Many readers of political issues are familiar with The Prince, Machiavelli’s most infamous work about the world of political power. It is a manuscript for direct action, a stiletto for those willing to bloody their hands and to break oaths to advance their ends. Indeed, in The Life of Castruccio Castracani, Machiavelli’s eponymous hero shows little remorse at breaking his word. If he does not, others will, and render him an honest dead man.
Like much of Machiavelli’s work, this book is not for everyone. However, for those interested in knowing the father of political science better, it provides insight into key themes that recur in his more well-known books: The Prince, the Discourses on Livy, and The Art of War.
Machiavelli’s Castruccio is part historical figure, part literary creation. There was a duke of Lucca by that name who served as an Italian mercenary captain. However, the German-American political philosopher Leo Strauss found that some of the things Machiavelli attributed to Castracani originated in classical Roman and Greek sources. Castruccio is depicted as a founder of sorts, standing in Machiavelli’s pantheon alongside Moses, Cyrus, Romulus, and Theseus. In Machiavelli’s telling, he was discovered as a baby in a vineyard.
Castruccio strides across the pages as a nearly-perfect prince of humble origins—someone who, by his own virtue rather than birth, attains the flash of greatness. Indeed, central to this work, as with Machiavelli’s others, is the contest between virtue and fortune. Fortune is a woman a prince must overcome or turn to his advantage; elsewhere Machiavelli describes it as a powerful river to be contained with “dikes and dams”—calculated acts of caution, courage, craft, and stupendous violence. Castruccio comes close to mastering fortune, but even he is not clever enough to understand all her designs.

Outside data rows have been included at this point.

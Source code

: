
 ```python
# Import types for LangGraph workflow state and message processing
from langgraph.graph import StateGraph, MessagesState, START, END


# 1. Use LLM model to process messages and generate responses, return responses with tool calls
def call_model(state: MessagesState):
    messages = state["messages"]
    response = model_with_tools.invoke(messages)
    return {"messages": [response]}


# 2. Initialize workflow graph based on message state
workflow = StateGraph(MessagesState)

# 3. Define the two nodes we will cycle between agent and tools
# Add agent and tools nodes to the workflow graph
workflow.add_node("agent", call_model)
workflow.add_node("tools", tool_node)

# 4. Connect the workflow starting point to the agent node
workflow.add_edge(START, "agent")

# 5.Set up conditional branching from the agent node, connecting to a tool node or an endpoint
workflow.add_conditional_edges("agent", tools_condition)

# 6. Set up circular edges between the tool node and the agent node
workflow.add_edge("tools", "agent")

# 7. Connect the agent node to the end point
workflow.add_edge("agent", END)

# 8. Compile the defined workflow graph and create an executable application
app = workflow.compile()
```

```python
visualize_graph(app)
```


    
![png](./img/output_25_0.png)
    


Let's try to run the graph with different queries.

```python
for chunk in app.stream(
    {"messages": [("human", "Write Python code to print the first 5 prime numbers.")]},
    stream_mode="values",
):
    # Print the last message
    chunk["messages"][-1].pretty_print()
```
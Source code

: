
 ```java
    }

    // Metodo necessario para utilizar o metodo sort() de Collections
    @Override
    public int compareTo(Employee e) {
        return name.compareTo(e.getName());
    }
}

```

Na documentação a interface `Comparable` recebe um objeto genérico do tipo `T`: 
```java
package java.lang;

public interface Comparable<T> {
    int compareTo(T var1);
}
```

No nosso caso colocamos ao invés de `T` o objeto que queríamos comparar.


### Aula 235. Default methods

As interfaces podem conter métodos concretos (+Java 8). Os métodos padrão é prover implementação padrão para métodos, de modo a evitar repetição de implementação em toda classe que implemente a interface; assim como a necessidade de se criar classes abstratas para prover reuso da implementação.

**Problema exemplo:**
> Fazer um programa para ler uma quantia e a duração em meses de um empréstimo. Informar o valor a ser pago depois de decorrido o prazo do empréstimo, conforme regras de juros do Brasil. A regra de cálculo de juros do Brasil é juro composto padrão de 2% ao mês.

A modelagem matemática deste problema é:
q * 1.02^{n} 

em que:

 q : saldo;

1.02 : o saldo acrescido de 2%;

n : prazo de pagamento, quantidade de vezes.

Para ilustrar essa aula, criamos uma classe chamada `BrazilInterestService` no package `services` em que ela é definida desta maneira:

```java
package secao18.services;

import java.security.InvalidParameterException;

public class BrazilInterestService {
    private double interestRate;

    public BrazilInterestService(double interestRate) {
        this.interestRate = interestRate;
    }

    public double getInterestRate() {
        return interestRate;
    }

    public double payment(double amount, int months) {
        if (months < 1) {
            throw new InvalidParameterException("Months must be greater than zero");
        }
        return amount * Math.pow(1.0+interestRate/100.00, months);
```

Though Castruccio Castracani is a lesser-known work, it is essential reading for those who want to understand Machiavelli’s moral principles and political philosophy. Careful reading is rewarded with insights into political power.
Bashing intellectuals is a well-established tradition on the right and a darned fun parlor game. Books by conservative pundits deriding eggheads generally sell well. One sits atop The New York Times’ best seller list as I write. But if we want conservative criticism of the intellectual class grounded in thorough social historical understanding, we would do well to pass beyond the best-selling pundits and to seek more profound sources.
Thomas Molnar’s The Decline of the Intellectual should be on a short list for anyone seeking to understand the role played by intellectuals in the political, economic, and cultural revolution of modernity. The key involves the relationship of the intellectuals to the new social class that emerged as dominant throughout the West in the wake of the democratic revolutions. This was the bourgeoisie, made up of the commercial classes who came to wealth, status, and power because of the perfect fit of their materialistic worldview with the Industrial Revolution. As the bourgeoisie became the social and cultural force driving Western societies, the intellectuals, who formerly relied on the patronage of aristocratic elites, hitched their wagon to this new ruling class group. The radicalism of the intellectual class was thereby assured.
For the bourgeois, material accumulation is the purpose of life and the evidence of a life well-lived. The intellectuals provided them the new doctrines and technologies to solidify their rule based on that ethos. Humans had always sought peace, unity, and prosperity, but the bourgeoisie’s triumph meant that what had been a largely unattainable ideal, whose incompleteness was explained and assuaged spiritually, was now presented as an eminently realizable end—if only the drags on human accomplishment could be removed.
What drags? Cumbersome things like religious faith, traditional hierarchical structures, and authority with the pedigree of centuries. Also needed is an understanding of man rooted in awareness of his severe limitations. The intellectuals wielded two new religions to replace the old faith: Science and Democracy. But polytheisms have a way of evolving into monotheisms, and in the time since Molnar’s writing, the second of these gods, in a transformed incarnation of Social Justice, has emerged as the one true deity. One that calls Science itself to heel if it poses any obstacles to the perfectly uniform utopia of Equity.
To fully understand just how corrosive to the traditional cultural order our contemporary intellectual class is, one must read Molnar.